Although deep learning roots in statistics, popular deep learning frameworks such as TensorFlow or PyTorch shield developers from the underlying math. However, statistics uses correlation under the hood to map an input (say, a question) to an output (an answer). Contemporary deep learning has taken statistics one step further, but there are still certain limitations with a correlation-based foundation. For one, correlation leads to non-determinism because, just by chance, a variable can correlate with otherwise random values. Then, separating the signal from the noise requires very large data quantities. More fundamentally, deep learning requires that data used during training must follow the same distribution as the data the model encounters in production.
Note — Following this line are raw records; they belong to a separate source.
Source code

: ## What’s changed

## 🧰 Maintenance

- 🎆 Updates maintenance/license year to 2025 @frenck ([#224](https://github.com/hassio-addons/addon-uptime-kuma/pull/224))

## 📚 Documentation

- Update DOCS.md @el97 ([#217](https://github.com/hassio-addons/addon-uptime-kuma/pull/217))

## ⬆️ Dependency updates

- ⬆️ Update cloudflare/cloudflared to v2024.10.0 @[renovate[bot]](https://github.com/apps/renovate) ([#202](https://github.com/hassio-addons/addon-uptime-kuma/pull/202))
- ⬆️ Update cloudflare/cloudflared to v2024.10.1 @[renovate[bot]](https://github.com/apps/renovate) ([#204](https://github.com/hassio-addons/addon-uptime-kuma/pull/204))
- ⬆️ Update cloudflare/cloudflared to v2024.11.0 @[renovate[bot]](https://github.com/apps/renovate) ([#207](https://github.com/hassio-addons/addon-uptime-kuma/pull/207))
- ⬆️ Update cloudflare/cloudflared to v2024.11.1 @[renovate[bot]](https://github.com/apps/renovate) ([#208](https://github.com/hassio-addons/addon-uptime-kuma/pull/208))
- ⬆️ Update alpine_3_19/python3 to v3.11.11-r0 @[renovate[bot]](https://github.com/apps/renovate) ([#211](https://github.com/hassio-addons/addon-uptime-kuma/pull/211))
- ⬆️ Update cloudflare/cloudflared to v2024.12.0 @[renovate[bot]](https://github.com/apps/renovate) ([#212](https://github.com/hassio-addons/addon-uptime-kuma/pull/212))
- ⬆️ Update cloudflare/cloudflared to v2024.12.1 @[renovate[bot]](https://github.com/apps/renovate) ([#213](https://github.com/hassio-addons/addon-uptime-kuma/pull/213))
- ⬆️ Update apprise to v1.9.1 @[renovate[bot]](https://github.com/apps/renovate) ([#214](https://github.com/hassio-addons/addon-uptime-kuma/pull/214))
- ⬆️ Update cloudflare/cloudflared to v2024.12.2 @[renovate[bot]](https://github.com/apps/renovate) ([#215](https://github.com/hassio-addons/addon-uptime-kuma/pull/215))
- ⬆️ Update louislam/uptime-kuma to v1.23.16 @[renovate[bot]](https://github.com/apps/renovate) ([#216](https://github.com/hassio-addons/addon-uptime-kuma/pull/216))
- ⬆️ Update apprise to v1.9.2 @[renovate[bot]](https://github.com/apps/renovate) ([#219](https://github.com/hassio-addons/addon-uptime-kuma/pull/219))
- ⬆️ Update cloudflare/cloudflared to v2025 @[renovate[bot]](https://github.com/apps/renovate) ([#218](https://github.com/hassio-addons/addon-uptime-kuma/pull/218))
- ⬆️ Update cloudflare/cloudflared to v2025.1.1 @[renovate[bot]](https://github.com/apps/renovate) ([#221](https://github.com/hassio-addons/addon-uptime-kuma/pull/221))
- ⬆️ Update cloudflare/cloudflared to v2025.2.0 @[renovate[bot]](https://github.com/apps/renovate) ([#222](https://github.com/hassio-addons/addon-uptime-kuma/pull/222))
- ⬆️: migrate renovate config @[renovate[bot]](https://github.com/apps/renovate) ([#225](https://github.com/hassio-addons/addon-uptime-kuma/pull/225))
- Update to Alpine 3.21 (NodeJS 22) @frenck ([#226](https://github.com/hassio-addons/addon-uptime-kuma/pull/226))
If that is not the case, then deep learning is insufficient, and the model requires re-training. When the data distribution is either unstable or continuously shifting, deep learning falls short.

Computational causality, on the other hand, utilizes cause-and-effect relationships to go beyond correlation-based predictive models and toward AI systems that can prescribe actions more effectively and autonomously. At its core, causality-based reasoning is deterministic, meaning that the same set of input data feeds into a model and yields the same result, and this is very different from correlation-based deep learning, which may or may not give you a similar answer.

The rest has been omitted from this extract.